What you need to do: Report all lines of the records that contain "such".

-- Data provided follows --

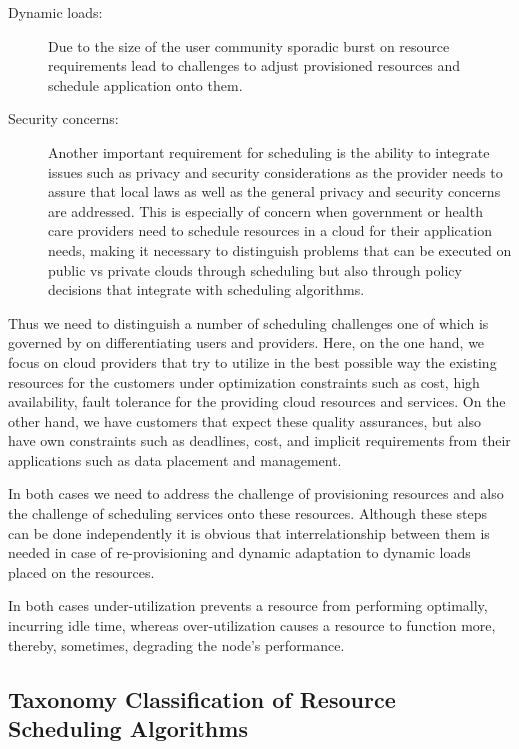 \documentclass[final,5p,times,twocolumn]{elsarticle}
\begin{document}
\begin{description}
\item[Dynamic loads:] Due to the size of the user community sporadic
  burst on resource requirements lead to challenges to adjust
  provisioned resources and schedule application onto them.

\item[Security concerns:] Another important requirement for scheduling
  is the ability to integrate issues such as privacy and security
  considerations as the provider needs to assure that local laws as
  well as the general privacy and security concerns are addressed.
  This is especially of concern when government or health care
  providers need to schedule resources in a cloud for their
  application needs, making it necessary to distinguish problems that
  can be executed on public vs private clouds through scheduling but
  also through policy decisions that integrate with scheduling
  algorithms.
  
\end{description}

Thus we need to distinguish a number of scheduling challenges one of
which is governed by on differentiating users and providers. Here, on
the one hand, we focus on cloud providers that try to utilize in the
best possible way the existing resources for the customers under
optimization constraints such as cost, high availability, fault
tolerance for the providing cloud resources and services. On the other
hand, we have customers that expect these quality assurances, but also
have own constraints such as deadlines, cost, and implicit
requirements from their applications such as data placement and
management.

In both cases we need to address the challenge of provisioning
resources and also the challenge of scheduling services onto these
resources. Although these steps can be done independently it is
obvious that interrelationship between them is needed in case of
re-provisioning and dynamic adaptation to dynamic loads placed on the
resources.

In both cases under-utilization prevents a resource from performing
optimally, incurring idle time, whereas over-utilization causes a
resource to function more, thereby, sometimes, degrading the node's
performance.





\subsection{Taxonomy Classification of Resource Scheduling Algorithms}\label{S:algo}
\end{document}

-- Data provided concluded --

Result for this task:
  is the ability to integrate issues such as privacy and security
optimization constraints such as cost, high availability, fault
have own constraints such as deadlines, cost, and implicit
requirements from their applications such as data placement and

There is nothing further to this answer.